--- YOUR TASK ---
The answer must consist solely of the line that contains "# Game of the Day" and all subsequent lines of the data, each reproduced exactly.

--- PROVIDED RECORDS ---
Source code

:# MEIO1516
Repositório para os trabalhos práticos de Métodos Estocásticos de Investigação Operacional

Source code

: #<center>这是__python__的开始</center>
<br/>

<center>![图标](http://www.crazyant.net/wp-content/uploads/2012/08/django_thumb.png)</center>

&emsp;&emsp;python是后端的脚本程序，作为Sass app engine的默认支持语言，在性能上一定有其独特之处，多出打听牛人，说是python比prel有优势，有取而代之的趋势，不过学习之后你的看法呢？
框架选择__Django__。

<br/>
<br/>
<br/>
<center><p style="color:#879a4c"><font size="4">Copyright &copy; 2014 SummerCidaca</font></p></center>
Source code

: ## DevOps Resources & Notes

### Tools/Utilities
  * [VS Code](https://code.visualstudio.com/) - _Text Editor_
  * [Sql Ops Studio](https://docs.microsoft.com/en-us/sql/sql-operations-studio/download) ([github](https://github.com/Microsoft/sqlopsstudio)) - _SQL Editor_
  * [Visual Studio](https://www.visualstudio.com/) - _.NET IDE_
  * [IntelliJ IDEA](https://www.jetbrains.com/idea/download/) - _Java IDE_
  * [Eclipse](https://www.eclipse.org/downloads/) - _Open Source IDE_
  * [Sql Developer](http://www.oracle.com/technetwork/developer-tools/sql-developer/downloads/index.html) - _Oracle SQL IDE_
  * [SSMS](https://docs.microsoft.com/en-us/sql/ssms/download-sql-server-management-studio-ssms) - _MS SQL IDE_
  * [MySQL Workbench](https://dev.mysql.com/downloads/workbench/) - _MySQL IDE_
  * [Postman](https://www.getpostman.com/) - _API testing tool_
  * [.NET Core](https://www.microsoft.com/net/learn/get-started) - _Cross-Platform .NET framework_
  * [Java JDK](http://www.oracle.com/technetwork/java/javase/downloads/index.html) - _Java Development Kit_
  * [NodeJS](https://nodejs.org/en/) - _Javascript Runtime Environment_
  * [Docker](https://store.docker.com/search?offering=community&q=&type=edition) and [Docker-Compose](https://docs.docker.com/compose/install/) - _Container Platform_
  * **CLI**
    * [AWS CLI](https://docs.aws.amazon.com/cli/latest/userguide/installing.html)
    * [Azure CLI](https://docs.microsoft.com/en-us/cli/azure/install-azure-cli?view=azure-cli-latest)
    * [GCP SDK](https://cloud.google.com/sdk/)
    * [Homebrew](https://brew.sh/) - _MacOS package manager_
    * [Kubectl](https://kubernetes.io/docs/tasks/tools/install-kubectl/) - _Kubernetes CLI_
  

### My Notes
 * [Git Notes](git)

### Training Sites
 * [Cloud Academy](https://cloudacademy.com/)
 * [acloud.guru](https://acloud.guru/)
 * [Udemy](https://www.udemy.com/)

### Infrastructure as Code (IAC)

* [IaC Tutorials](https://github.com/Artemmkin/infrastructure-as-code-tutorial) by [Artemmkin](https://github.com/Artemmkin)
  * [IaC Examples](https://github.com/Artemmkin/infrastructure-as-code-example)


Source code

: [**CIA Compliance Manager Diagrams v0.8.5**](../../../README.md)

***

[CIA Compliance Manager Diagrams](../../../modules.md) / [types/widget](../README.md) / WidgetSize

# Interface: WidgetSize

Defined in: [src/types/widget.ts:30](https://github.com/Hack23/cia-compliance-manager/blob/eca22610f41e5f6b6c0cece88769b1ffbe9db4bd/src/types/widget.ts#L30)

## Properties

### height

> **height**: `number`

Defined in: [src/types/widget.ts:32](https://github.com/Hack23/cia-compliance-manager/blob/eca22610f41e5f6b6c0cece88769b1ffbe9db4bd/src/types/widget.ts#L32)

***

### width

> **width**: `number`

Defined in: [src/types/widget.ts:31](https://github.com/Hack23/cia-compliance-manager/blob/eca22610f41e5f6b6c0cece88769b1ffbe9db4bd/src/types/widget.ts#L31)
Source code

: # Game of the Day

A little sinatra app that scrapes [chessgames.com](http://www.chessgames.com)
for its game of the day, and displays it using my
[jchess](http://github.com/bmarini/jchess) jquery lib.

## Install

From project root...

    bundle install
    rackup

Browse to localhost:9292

--- TASK OUTPUT ---
: # Game of the Day

A little sinatra app that scrapes [chessgames.com](http://www.chessgames.com)
for its game of the day, and displays it using my
[jchess](http://github.com/bmarini/jchess) jquery lib.

## Install

From project root...

    bundle install
    rackup

Browse to localhost:9292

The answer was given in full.